START INFORMATION PROVIDED
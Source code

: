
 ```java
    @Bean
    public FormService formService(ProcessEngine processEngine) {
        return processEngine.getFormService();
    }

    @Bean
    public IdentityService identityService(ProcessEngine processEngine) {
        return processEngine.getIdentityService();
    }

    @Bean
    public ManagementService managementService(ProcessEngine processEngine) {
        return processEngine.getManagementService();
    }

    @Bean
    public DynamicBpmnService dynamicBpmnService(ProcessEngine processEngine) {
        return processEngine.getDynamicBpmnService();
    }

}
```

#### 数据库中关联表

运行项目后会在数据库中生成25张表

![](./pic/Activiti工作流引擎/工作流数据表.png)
END INFORMATION PROVIDED
START INFORMATION PROVIDED
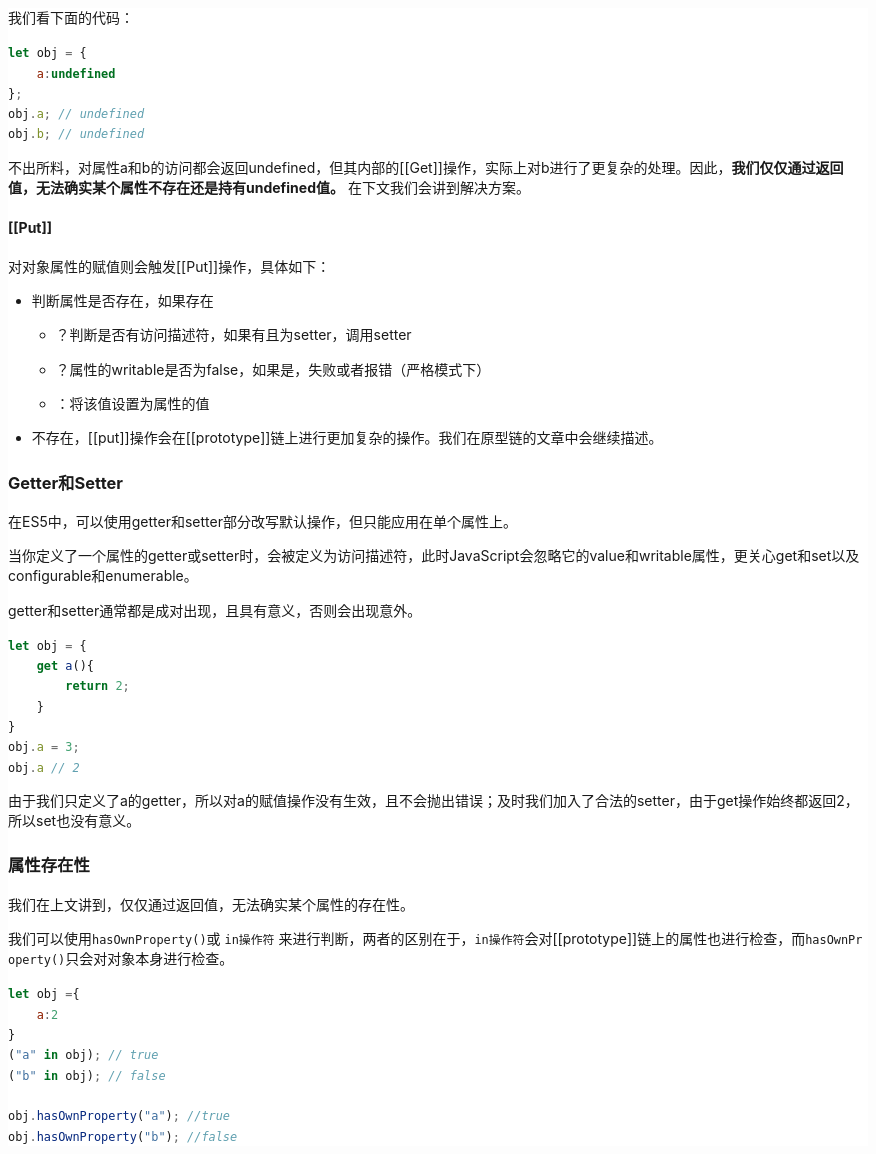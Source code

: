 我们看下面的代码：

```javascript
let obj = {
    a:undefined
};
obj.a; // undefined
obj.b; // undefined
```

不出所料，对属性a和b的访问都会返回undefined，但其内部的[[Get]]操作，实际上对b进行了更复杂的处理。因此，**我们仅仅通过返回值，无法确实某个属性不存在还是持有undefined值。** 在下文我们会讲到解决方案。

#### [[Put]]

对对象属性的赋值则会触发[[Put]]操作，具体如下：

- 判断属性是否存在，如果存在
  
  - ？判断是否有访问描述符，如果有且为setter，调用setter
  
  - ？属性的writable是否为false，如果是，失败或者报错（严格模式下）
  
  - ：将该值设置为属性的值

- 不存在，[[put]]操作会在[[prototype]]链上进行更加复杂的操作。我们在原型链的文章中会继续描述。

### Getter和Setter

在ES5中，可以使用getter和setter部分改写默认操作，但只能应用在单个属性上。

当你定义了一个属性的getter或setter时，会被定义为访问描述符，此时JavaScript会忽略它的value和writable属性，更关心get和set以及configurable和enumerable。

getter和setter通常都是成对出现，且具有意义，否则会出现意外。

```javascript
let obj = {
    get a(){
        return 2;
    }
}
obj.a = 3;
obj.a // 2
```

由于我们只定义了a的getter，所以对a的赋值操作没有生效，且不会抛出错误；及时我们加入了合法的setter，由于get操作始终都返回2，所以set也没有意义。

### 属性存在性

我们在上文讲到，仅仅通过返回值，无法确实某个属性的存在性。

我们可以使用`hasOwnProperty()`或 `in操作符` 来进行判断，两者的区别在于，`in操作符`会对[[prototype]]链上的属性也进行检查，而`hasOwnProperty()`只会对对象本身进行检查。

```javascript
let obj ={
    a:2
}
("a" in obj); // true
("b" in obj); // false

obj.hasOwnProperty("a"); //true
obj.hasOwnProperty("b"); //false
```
END INFORMATION PROVIDED
• ACTIVITY:
Search the data above for lines holding "public" and copy each of them.

• RESULT FOR THIS TASK:
    public FormService formService(ProcessEngine processEngine) {
    public IdentityService identityService(ProcessEngine processEngine) {
    public ManagementService managementService(ProcessEngine processEngine) {
    public DynamicBpmnService dynamicBpmnService(ProcessEngine processEngine) {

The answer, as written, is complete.